* _Exercise brief_: Extract, exactly as written, all lines of the material below from the line that includes "王动越想越是头疼，随时端起一旁的茶杯喝起茶来。" through its last line.

* _Supplied records_:
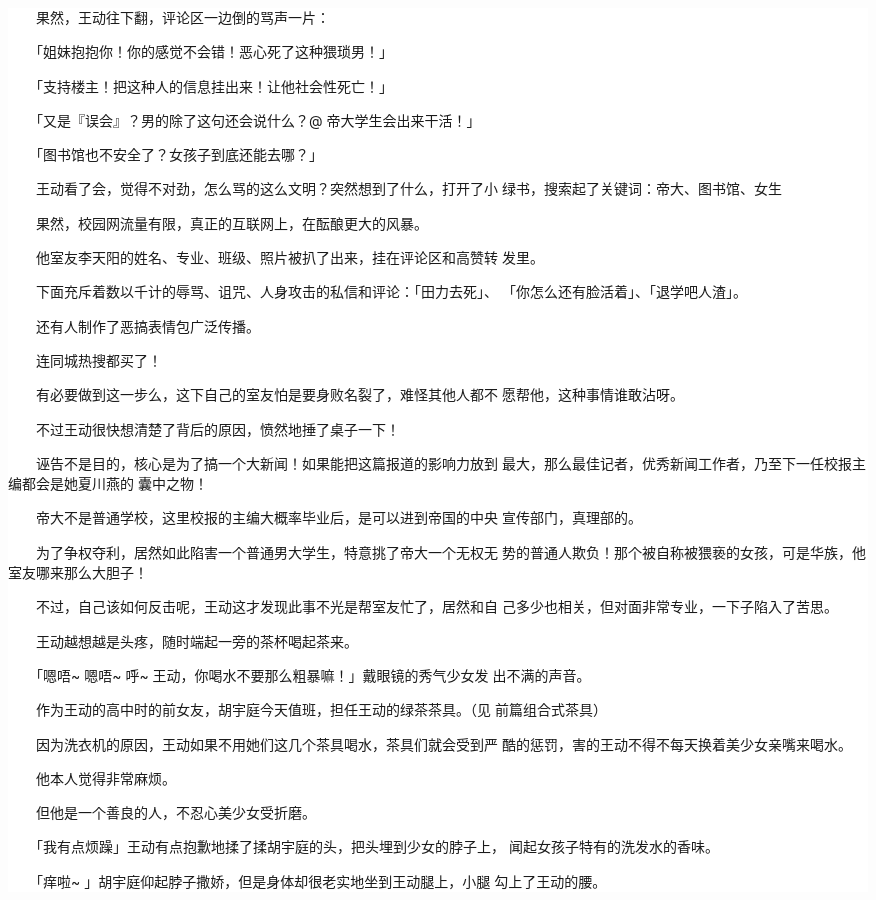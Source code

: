 　　果然，王动往下翻，评论区一边倒的骂声一片：

　　「姐妹抱抱你！你的感觉不会错！恶心死了这种猥琐男！」

　　「支持楼主！把这种人的信息挂出来！让他社会性死亡！」

　　「又是『误会』？男的除了这句还会说什么？@ 帝大学生会出来干活！」

　　「图书馆也不安全了？女孩子到底还能去哪？」

　　王动看了会，觉得不对劲，怎么骂的这么文明？突然想到了什么，打开了小
绿书，搜索起了关键词：帝大、图书馆、女生

　　果然，校园网流量有限，真正的互联网上，在酝酿更大的风暴。

　　他室友李天阳的姓名、专业、班级、照片被扒了出来，挂在评论区和高赞转
发里。

　　下面充斥着数以千计的辱骂、诅咒、人身攻击的私信和评论：「田力去死」、
「你怎么还有脸活着」、「退学吧人渣」。

　　还有人制作了恶搞表情包广泛传播。

　　连同城热搜都买了！

　　有必要做到这一步么，这下自己的室友怕是要身败名裂了，难怪其他人都不
愿帮他，这种事情谁敢沾呀。

　　不过王动很快想清楚了背后的原因，愤然地捶了桌子一下！

　　诬告不是目的，核心是为了搞一个大新闻！如果能把这篇报道的影响力放到
最大，那么最佳记者，优秀新闻工作者，乃至下一任校报主编都会是她夏川燕的
囊中之物！

　　帝大不是普通学校，这里校报的主编大概率毕业后，是可以进到帝国的中央
宣传部门，真理部的。

　　为了争权夺利，居然如此陷害一个普通男大学生，特意挑了帝大一个无权无
势的普通人欺负！那个被自称被猥亵的女孩，可是华族，他室友哪来那么大胆子！

　　不过，自己该如何反击呢，王动这才发现此事不光是帮室友忙了，居然和自
己多少也相关，但对面非常专业，一下子陷入了苦思。

　　王动越想越是头疼，随时端起一旁的茶杯喝起茶来。

　　「嗯唔~ 嗯唔~ 呼~ 王动，你喝水不要那么粗暴嘛！」戴眼镜的秀气少女发
出不满的声音。

　　作为王动的高中时的前女友，胡宇庭今天值班，担任王动的绿茶茶具。（见
前篇组合式茶具）

　　因为洗衣机的原因，王动如果不用她们这几个茶具喝水，茶具们就会受到严
酷的惩罚，害的王动不得不每天换着美少女亲嘴来喝水。

　　他本人觉得非常麻烦。

　　但他是一个善良的人，不忍心美少女受折磨。

　　「我有点烦躁」王动有点抱歉地揉了揉胡宇庭的头，把头埋到少女的脖子上，
闻起女孩子特有的洗发水的香味。

　　「痒啦~ 」胡宇庭仰起脖子撒娇，但是身体却很老实地坐到王动腿上，小腿
勾上了王动的腰。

* _Task solution_:
　　王动越想越是头疼，随时端起一旁的茶杯喝起茶来。

　　「嗯唔~ 嗯唔~ 呼~ 王动，你喝水不要那么粗暴嘛！」戴眼镜的秀气少女发
出不满的声音。

　　作为王动的高中时的前女友，胡宇庭今天值班，担任王动的绿茶茶具。（见
前篇组合式茶具）

　　因为洗衣机的原因，王动如果不用她们这几个茶具喝水，茶具们就会受到严
酷的惩罚，害的王动不得不每天换着美少女亲嘴来喝水。

　　他本人觉得非常麻烦。

　　但他是一个善良的人，不忍心美少女受折磨。

　　「我有点烦躁」王动有点抱歉地揉了揉胡宇庭的头，把头埋到少女的脖子上，
闻起女孩子特有的洗发水的香味。

　　「痒啦~ 」胡宇庭仰起脖子撒娇，但是身体却很老实地坐到王动腿上，小腿
勾上了王动的腰。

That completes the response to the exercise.